R/dependencies.R

Defines functions propagate out_of_date_reports build_tree check_parents is_out_of_date is_latest_in_db id_to_name get_latest_by_id get_previous_by_name get_latest_by_name get_ids_by_name get_dependencies_db orderly_graph_out_of_date orderly_graph_archive orderly_graph

Documented in orderly_graph orderly_graph_out_of_date

##' Investigate the dependency structure in a set of orderly reports.
##' This function allows the dependency graph to be created for set of
##' reports that have been run and committed (the archive) or of a set
##' of reports that could be run (the src) to be discovered and
##' printed to screen.  *This is experimental and somewhat subject to
##' change and improvement.*
##'
##' orderly allows a report to rely on the artefacts of one or more
##' other orderly reports. This allows users to develop a network of
##' interconnected reports where the output from report becomes the
##' source of data for another.  There are two natural questions that
##' can develop around this workflow:
##'
##' 1. We have updated a report; what are the reports that depend on
##'    this so that we can re-run them?
##'
##' 2. We have a report that we want to re-run to ensure uses the
##'    latest information. Which other reports are used (directly or
##'    indirectly) by this report?
##'
##' This function displays this information in an easily readable
##' format.  Allowing users to see the dependency tree and which
##' reports are out of date and need to be re-run.
##'
##' @section Remark:
##'
##' By default the tree is built using data from the local report
##'   database (see [orderly::orderly_commit],
##'   [orderly::orderly_db]). This means that it will not find changes
##'   from a report that has not be run and committed.
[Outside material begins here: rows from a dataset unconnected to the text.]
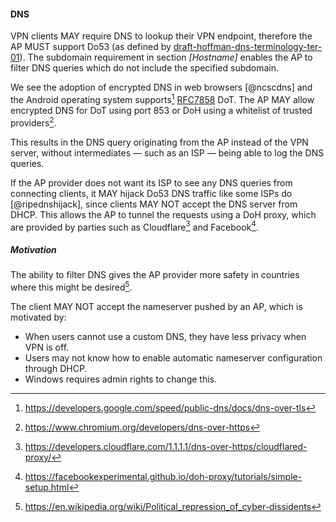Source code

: #### DNS

VPN clients
MAY
require DNS to lookup their VPN endpoint,
therefore the AP
MUST
support Do53
(as defined by [draft-hoffman-dns-terminology-ter-01](https://tools.ietf.org/html/draft-hoffman-dns-terminology-ter-01)).
The subdomain requirement in section *[Hostname]*
enables the AP to filter DNS queries which do not include the specified subdomain.

We see the adoption of encrypted DNS in web browsers [@ncscdns]
and the Android operating system supports[^dotandroid]
[RFC7858](https://tools.ietf.org/html/rfc7858)
DoT.
The AP
MAY
allow encrypted DNS for DoT using port 853
or DoH using a whitelist of trusted providers[^dohproviders].
<!--
https://www.thesslstore.com/blog/dns-over-tls-vs-dns-over-https/
-->
This results in the DNS query originating from the AP
instead of the VPN server,
without intermediates
&mdash; such as an ISP &mdash;
being able to log the DNS queries.

[^dohproviders]: https://www.chromium.org/developers/dns-over-https
[^dotandroid]: https://developers.google.com/speed/public-dns/docs/dns-over-tls


<!--
However, one may propose to run a DNS resolver on the AP,
which works like a proxy,
connecting to encrypted DNS service.
This requires the AP to push this local DNS resolver
in the DHCP.

This setup is not explored in this research since it has two downsides;
1) the DNS query originates from the AP instead of the VPN server,
which is debatable,
2) the client needs to accept the DNS provided in the DHCP
(which may require admin rights on the local device).
-->

If the AP provider does not want its ISP to see any DNS queries
from connecting clients,
it
MAY
hijack Do53 DNS traffic like some ISPs do
[@ripednshijack],
since clients
MAY NOT
accept the DNS server from DHCP.
This allows the AP to tunnel the requests using a DoH proxy,
which are provided by parties such as
Cloudflare[^cloudflared]
and
Facebook[^facebookdoh].
<!--
https://github.com/commonshost/dohnut
https://github.com/jedisct1/rust-doh
-->

[^cloudflared]: https://developers.cloudflare.com/1.1.1.1/dns-over-https/cloudflared-proxy/
[^facebookdoh]: https://facebookexperimental.github.io/doh-proxy/tutorials/simple-setup.html



<!--
example firewall rules DNS by Cisco:
https://support.opendns.com/hc/en-us/articles/227988027-How-to-prevent-users-from-circumventing-OpenDNS-using-firewall-rules

Service providers hijack DNS traffic
[@ripednshijack]
and some use outdated software,
unable to handle DNSSEC requests
[@liu2018answering].
-->


##### Motivation

The ability to filter DNS gives the AP provider more safety
in countries where this might be desired[^cyberdiss].

[^cyberdiss]: https://en.wikipedia.org/wiki/Political_repression_of_cyber-dissidents
<!--
> what can befall regular people who get labeled dissidents based on their internet usage
-->

The client
MAY NOT
accept the nameserver pushed by an AP,
which is motivated by:

- When users cannot use a custom DNS, they have less privacy when VPN is off.
- Users may not know how to enable automatic nameserver configuration through DHCP.
- Windows requires admin rights to change this. <!-- verified on win10 -->


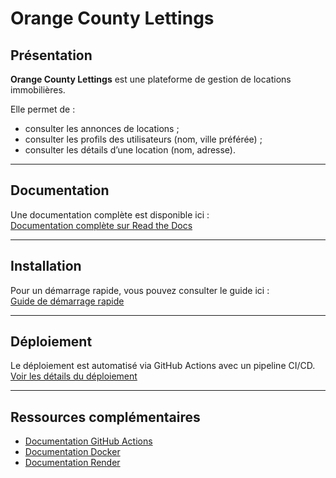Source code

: # Orange County Lettings

##  Présentation

**Orange County Lettings** est une plateforme de gestion de locations immobilières.

Elle permet de :
- consulter les annonces de locations ;
- consulter les profils des utilisateurs (nom, ville préférée) ;
- consulter les détails d’une location (nom, adresse).

---

##  Documentation

Une documentation complète est disponible ici :  
 [Documentation complète sur Read the Docs](https://orangecountylettings.readthedocs.io/fr/latest/)

---

##  Installation

Pour un démarrage rapide, vous pouvez consulter le guide ici :  
[Guide de démarrage rapide](https://orangecountylettings.readthedocs.io/fr/latest/guide_demarrage_rapide.html)

---

##  Déploiement

Le déploiement est automatisé via GitHub Actions avec un pipeline CI/CD.  
[Voir les détails du déploiement](https://orangecountylettings.readthedocs.io/fr/latest/deploiement.html)

---

##  Ressources complémentaires

- [Documentation GitHub Actions](https://docs.github.com/en/actions)
- [Documentation Docker](https://docs.docker.com/)
- [Documentation Render](https://render.com/docs)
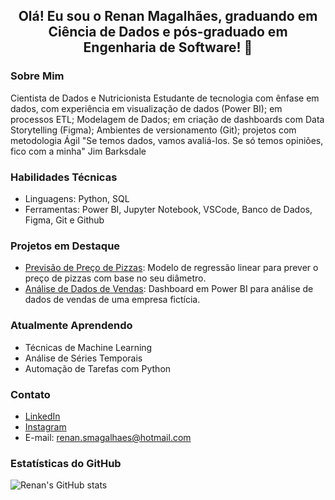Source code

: <div align="center">
  <h2>Olá! Eu sou o Renan Magalhães, graduando em Ciência de Dados e pós-graduado em Engenharia de Software! 👋</h2>
</div>

### Sobre Mim
Cientista de Dados e Nutricionista
Estudante de tecnologia com ênfase em dados, com experiência em visualização de dados (Power BI); em processos ETL; Modelagem de Dados; em criação de dashboards com Data Storytelling (Figma); Ambientes de versionamento (Git); projetos com metodologia Ágil
"Se temos dados, vamos avaliá-los. Se só temos opiniões, fico com a minha"
Jim Barksdale

### Habilidades Técnicas
- Linguagens: Python, SQL
- Ferramentas: Power BI, Jupyter Notebook, VSCode, Banco de Dados, Figma, Git e Github


### Projetos em Destaque
- [Previsão de Preço de Pizzas](https://github.com/seu-usuario/nome-do-repositorio): Modelo de regressão linear para prever o preço de pizzas com base no seu diâmetro.
- [Análise de Dados de Vendas](https://github.com/seu-usuario/nome-do-repositorio): Dashboard em Power BI para análise de dados de vendas de uma empresa fictícia.

### Atualmente Aprendendo
- Técnicas de Machine Learning
- Análise de Séries Temporais
- Automação de Tarefas com Python

### Contato
- [LinkedIn](https://www.linkedin.com/in/renan-magalhaes95/)
- [Instagram](https://www.instagram.com/renanmd_/)
- E-mail: renan.smagalhaes@hotmail.com

### Estatísticas do GitHub
![Renan's GitHub stats](https://github-readme-stats.vercel.app/api?username=renansm95&show_icons=true&theme=radical)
That is, if a
##'   user changes a report to use or create different artefacts this
##'   will not be picked up by the function until the reports are
##'   re-run and committed to the archive.
##'
##' It is possible to generate a tree from the source reports by using
##'   `use = "src"` - this generates the "theoretical tree", and has
##'   no concept of being "up to date" or of ids.
##'
##' @section Warning:
##'
##' *This interface is considered experimental and may change without
##'   notice*.  Please do not depend on it in scripts as it may break
##'   things.  Consider this a (hopefully) useful way of exploring the
##'   dependencies in your reports *interactively* - let us know what
##'   is missing and we'll try and build it out.
##'
##' @title Print the dependency tree for a given report using orderly log
##'
##' @param name the name of the report
##'
##' @param id the id of the report, if omitted, use the id of the
##'   latest report
##'
##' @param direction A string indicating if we want to move up or down
##'   the tree permitted values are upstream, downstream
##'
##' @param propagate A boolean indicating if we want to propagate out
##'   of date through the tree
##'
##' @param max_depth A numeric, how far back should the tree go, this
##'   can be useful to truncate a very large tree. (default = Inf)
##'
##' @param recursion_limit A numeric, limit for depth of tree, if the tree
##'   goes beyond this then an error is thrown. (default = 100)
##'
##' @param show_all A boolean, should we show all reports in the tree,
##'   not just the latest.
##'
##' @param use Character string indicating what we read to infer the
##'   dependency tree.  Current valid values are `archive` (the
##'   default), which reads from archive reports and `src` which
##'   reads from the source reports.
##'
##' @inheritParams orderly_list
##'
##' @return An orderly tree object with the root corresponding to the given
##'         report.
##' @export
##' @examples
##' path <- orderly::orderly_example("demo")
##'
##' id <- orderly::orderly_run("other", root = path, parameters=list(nmin=0))
##' orderly::orderly_commit(id, root = path)
##' id <- orderly::orderly_run("use_dependency", root = path)
##' orderly::orderly_commit(id, root = path)
##' id <- orderly::orderly_run("use_dependency_2", root = path)
##' orderly::orderly_commit(id, root = path)
##' orderly::orderly_graph("other", root = path)
##' orderly::orderly_graph("use_dependency_2", root = path,
##'                                  direction = "upstream")
orderly_graph <- function(name, id = "latest", root = NULL, locate = TRUE,
                          direction = "downstream", propagate = TRUE,
                          max_depth = Inf, recursion_limit = 100,
                          show_all = FALSE, use = "archive") {
  config <- orderly_config(root, locate)
  use <- match_value(use, c("archive", "src"))
  if (use == "archive") {
    orderly_graph_archive(name, id, config, direction, propagate,
                          max_depth, recursion_limit, show_all)
  } else {
    ## id, propagate ignored
    orderly_graph_src(name, config, direction, max_depth, recursion_limit,
                      show_all)
  }
}


orderly_graph_archive <- function(name, id, config, direction = "downstream",
                                  propagate = TRUE, max_depth = Inf,
                                  recursion_limit = 100, show_all = FALSE) {
  assert_scalar_character(direction)
  direction <- match_value(direction, c("upstream", "downstream"))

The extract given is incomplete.